───── DATA SHOWN

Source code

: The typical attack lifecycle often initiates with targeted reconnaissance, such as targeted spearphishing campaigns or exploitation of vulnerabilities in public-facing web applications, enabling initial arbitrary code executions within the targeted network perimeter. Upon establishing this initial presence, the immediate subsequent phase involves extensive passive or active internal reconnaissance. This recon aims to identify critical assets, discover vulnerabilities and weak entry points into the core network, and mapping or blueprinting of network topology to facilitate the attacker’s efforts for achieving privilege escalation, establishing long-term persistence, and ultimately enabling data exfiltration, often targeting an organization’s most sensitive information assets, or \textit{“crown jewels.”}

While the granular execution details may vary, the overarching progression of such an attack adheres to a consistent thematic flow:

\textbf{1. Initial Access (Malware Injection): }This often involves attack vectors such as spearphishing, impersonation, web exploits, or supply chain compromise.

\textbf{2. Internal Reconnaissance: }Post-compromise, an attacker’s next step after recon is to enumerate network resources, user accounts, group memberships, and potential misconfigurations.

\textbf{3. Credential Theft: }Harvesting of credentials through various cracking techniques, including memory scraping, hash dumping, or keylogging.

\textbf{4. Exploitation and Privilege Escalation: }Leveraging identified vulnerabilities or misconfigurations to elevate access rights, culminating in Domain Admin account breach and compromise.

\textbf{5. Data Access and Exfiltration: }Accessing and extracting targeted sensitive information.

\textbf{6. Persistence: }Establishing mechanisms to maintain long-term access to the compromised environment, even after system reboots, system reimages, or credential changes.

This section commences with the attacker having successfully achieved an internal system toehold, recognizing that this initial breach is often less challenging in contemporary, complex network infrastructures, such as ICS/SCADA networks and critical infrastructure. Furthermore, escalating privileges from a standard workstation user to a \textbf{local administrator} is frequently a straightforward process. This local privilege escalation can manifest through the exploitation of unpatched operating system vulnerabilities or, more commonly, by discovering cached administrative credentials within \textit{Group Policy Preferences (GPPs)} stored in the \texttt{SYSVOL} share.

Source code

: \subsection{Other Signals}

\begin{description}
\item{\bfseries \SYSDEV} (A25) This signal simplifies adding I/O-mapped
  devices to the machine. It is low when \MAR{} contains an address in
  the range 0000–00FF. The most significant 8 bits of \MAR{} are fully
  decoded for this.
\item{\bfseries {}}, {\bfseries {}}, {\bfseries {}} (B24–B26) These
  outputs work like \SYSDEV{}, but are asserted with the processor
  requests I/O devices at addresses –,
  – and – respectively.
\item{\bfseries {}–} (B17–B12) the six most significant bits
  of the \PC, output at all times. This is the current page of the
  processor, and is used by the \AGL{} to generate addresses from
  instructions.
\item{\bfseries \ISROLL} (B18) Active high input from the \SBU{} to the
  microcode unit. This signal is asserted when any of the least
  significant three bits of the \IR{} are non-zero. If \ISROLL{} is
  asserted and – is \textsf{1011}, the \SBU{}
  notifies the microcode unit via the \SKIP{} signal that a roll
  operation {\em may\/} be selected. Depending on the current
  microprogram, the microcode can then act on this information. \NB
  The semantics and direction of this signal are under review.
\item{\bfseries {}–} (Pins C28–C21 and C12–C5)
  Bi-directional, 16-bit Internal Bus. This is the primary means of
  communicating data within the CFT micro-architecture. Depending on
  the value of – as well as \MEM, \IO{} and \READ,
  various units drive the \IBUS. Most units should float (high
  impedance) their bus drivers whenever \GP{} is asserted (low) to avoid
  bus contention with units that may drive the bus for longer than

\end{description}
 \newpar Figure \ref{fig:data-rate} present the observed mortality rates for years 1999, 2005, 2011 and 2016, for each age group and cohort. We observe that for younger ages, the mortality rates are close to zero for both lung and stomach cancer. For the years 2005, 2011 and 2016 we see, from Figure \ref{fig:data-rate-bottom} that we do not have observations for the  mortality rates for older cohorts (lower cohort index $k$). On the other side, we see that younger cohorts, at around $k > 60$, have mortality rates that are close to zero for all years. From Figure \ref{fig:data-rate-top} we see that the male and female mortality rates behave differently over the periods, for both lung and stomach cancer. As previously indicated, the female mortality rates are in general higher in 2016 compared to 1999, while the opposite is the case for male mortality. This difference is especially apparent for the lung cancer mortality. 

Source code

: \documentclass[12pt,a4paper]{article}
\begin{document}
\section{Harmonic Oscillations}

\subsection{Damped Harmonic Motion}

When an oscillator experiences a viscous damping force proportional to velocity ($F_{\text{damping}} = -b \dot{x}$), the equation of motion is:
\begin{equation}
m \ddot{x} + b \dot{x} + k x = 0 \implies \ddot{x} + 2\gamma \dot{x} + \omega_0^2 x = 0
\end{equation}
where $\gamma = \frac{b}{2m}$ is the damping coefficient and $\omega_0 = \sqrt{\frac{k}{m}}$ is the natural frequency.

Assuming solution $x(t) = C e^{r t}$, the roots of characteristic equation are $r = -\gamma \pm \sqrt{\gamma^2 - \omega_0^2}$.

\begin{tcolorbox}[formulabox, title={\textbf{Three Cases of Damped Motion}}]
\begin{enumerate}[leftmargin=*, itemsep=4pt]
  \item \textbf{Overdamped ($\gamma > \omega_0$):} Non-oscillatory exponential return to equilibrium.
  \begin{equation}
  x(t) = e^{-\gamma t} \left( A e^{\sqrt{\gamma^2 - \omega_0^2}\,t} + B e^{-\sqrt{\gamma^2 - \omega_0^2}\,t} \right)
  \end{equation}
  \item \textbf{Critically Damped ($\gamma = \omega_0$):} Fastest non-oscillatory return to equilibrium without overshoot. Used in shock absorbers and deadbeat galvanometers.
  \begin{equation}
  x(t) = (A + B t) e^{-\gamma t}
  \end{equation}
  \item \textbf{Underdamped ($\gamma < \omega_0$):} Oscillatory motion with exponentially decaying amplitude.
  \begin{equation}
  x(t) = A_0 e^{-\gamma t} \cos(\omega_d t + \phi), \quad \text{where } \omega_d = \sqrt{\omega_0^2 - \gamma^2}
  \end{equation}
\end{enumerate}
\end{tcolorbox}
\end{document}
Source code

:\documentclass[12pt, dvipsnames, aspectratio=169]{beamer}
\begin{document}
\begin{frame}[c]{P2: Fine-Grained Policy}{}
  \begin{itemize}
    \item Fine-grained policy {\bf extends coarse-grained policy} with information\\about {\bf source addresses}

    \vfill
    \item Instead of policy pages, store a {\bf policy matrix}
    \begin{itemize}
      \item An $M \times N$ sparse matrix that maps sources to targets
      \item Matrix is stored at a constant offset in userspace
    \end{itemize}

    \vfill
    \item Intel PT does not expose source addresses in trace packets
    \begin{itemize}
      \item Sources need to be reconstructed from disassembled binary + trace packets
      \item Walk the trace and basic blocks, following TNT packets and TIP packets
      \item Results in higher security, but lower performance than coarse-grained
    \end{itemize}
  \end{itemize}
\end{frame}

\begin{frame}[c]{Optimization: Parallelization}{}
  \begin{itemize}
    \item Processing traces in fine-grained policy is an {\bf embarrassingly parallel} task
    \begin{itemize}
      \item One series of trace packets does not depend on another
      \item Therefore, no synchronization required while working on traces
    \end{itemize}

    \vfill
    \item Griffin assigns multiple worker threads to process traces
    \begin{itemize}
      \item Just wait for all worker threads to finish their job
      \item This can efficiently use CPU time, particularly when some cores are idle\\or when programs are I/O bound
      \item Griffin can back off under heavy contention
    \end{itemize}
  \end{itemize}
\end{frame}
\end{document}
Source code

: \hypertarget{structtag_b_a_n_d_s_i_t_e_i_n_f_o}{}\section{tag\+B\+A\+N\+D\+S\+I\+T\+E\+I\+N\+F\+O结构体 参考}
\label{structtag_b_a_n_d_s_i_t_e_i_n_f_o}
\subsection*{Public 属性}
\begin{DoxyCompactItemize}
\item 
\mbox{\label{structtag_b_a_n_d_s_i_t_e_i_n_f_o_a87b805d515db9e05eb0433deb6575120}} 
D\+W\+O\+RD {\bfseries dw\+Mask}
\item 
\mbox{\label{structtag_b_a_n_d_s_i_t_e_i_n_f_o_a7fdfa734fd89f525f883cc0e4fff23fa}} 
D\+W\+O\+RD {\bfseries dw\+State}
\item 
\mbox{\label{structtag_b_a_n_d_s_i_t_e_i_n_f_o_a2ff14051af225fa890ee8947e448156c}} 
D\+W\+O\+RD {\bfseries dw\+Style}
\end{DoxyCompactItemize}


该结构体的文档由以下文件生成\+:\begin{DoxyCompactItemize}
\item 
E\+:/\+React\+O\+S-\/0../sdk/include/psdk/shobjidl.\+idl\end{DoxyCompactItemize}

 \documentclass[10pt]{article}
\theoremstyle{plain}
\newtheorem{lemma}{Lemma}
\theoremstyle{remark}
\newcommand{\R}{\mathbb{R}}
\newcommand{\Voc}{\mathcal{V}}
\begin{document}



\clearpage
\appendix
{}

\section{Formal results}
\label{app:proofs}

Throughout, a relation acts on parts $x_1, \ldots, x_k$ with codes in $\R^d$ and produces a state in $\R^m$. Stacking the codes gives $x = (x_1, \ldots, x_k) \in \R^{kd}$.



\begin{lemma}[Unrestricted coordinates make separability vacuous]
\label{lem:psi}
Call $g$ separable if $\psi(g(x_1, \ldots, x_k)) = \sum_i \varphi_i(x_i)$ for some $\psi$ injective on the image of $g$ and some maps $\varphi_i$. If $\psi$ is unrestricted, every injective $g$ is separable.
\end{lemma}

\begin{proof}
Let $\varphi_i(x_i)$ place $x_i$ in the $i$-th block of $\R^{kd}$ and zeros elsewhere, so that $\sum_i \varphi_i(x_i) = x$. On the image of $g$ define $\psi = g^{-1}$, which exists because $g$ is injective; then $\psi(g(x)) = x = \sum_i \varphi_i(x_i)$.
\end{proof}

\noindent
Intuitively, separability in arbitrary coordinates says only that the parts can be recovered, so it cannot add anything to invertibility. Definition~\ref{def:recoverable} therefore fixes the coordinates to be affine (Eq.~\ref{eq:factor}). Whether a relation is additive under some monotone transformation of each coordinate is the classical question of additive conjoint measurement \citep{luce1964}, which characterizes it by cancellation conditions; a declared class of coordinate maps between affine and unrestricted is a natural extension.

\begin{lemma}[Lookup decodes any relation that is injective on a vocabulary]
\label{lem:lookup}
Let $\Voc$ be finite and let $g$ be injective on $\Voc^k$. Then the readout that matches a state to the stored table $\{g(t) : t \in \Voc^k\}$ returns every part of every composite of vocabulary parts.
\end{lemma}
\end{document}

──────────

§ **YOUR OBJECTIVE**
Return, line for line and unchanged, the data from its first line through the line containing "or credential changes.".

§ **OUTPUT FOR THIS TASK**
Source code

: The typical attack lifecycle often initiates with targeted reconnaissance, such as targeted spearphishing campaigns or exploitation of vulnerabilities in public-facing web applications, enabling initial arbitrary code executions within the targeted network perimeter. Upon establishing this initial presence, the immediate subsequent phase involves extensive passive or active internal reconnaissance. This recon aims to identify critical assets, discover vulnerabilities and weak entry points into the core network, and mapping or blueprinting of network topology to facilitate the attacker’s efforts for achieving privilege escalation, establishing long-term persistence, and ultimately enabling data exfiltration, often targeting an organization’s most sensitive information assets, or \textit{“crown jewels.”}

While the granular execution details may vary, the overarching progression of such an attack adheres to a consistent thematic flow:

\textbf{1. Initial Access (Malware Injection): }This often involves attack vectors such as spearphishing, impersonation, web exploits, or supply chain compromise.

\textbf{2. Internal Reconnaissance: }Post-compromise, an attacker’s next step after recon is to enumerate network resources, user accounts, group memberships, and potential misconfigurations.

\textbf{3. Credential Theft: }Harvesting of credentials through various cracking techniques, including memory scraping, hash dumping, or keylogging.

\textbf{4. Exploitation and Privilege Escalation: }Leveraging identified vulnerabilities or misconfigurations to elevate access rights, culminating in Domain Admin account breach and compromise.

\textbf{5. Data Access and Exfiltration: }Accessing and extracting targeted sensitive information.

\textbf{6. Persistence: }Establishing mechanisms to maintain long-term access to the compromised environment, even after system reboots, system reimages, or credential changes.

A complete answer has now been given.